Quantum versus classical effects in two-photon speckle patterns
Manutea Cand\'e, Sergey E. Skipetrov

TL;DR
This paper examines how disorder and quantum properties influence two-photon interference in disordered media, highlighting the role of entanglement and quantum state symmetry in the interference patterns.
Contribution
It reveals that disorder predominantly suppresses two-photon interference, while quantum state symmetry and entanglement can modify and enhance interference effects.
Findings
Disorder suppresses two-photon interference regardless of quantum state.
Quantum nature of light influences the interference pattern.
Entangled states with different symmetries exhibit distinct interference robustness.
Abstract
We discuss quantum and classical aspects of two-photon interference in light transmission through disordered media.
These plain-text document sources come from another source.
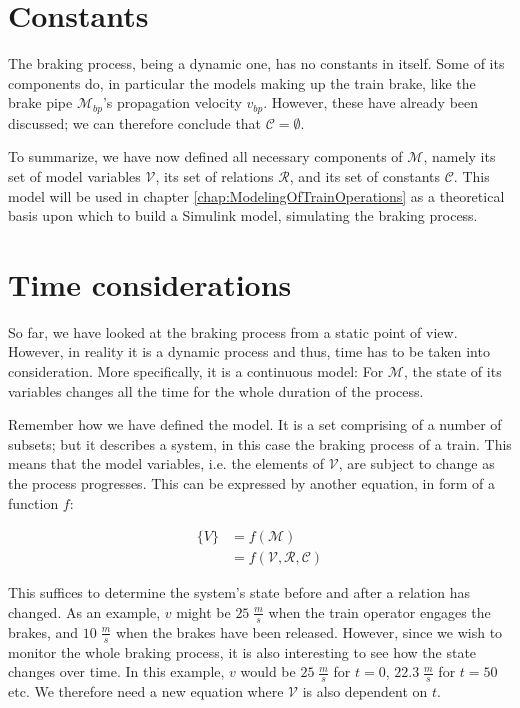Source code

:\section{Constants}
\label{sec:Constants}
\par\noindent
The braking process, being a dynamic one, has no constants in itself. Some of its components do, in particular the models making up the train brake, like the brake pipe ${\mathcal{M}}_{bp}$'s propagation velocity $v_{bp}$. However, these have already been discussed; we can therefore conclude that ${\mathcal{C}} = \emptyset$.
\bigskip
\par\noindent
To summarize, we have now defined all necessary components of ${\mathcal{M}}$, namely its set of model variables ${\mathcal{V}}$, its set of relations ${\mathcal{R}}$, and its set of constants ${\mathcal{C}}$. This model will be used in chapter \ref{chap:ModelingOfTrainOperations} as a theoretical basis upon which to build a Simulink model, simulating the braking process.

\section{Time considerations}
\label{sec:TimeConsiderations}
\par\noindent
So far, we have looked at the braking process from a static point of view. However, in reality it is a dynamic process and thus, time has to be taken into consideration. More specifically, it is a continuous model: For ${\mathcal{M}}$, the state of its variables changes all the time for the whole duration of the process. 
\par
Remember how we have defined the model. It is a set comprising of a number of subsets; but it describes a system, in this case the braking process of a train. This means that the model variables, i.e. the elements of ${\mathcal{V}}$, are subject to change as the process progresses. This can be expressed by another equation, in form of a function $f$:

\begin{align*}
\{ V \} &= f( {\mathcal{M}} ) \\
		&= f( {\mathcal{V}}, {\mathcal{R}}, {\mathcal{C}} )
\end{align*}

\noindent
This suffices to determine the system's state before and after a relation has changed. As an example, $v$ might be $25 \; \frac{m}{s}$ when the train operator engages the brakes, and $10 \; \frac{m}{s}$ when the brakes have been released. However, since we wish to monitor the whole braking process, it is also interesting to see how the state changes over time. In this example, $v$ would be $25 \; \frac{m}{s}$ for $t=0$, $22.3 \; \frac{m}{s}$ for $t=50$ etc. We therefore need a new equation where ${\mathcal{V}}$ is also dependent on $t$.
We show that disorder is the main factor that suppresses the interference, whatever the quantum state of the incident light. Secondarily, the two-photon interference is affected by the quantum nature of light (i.e., the well-defined number of photons in the two-photon entangled and Fock states as compared to the coherent state). And finally, entanglement is a resource that allows to prepare two-photon states with special symmetries with respect to the interchange of the photons and, in particular, the states with bosonic and fermionic symmetries. The two-photon interference is more robust for the latter states and its sign can be inverted for the fermionic state.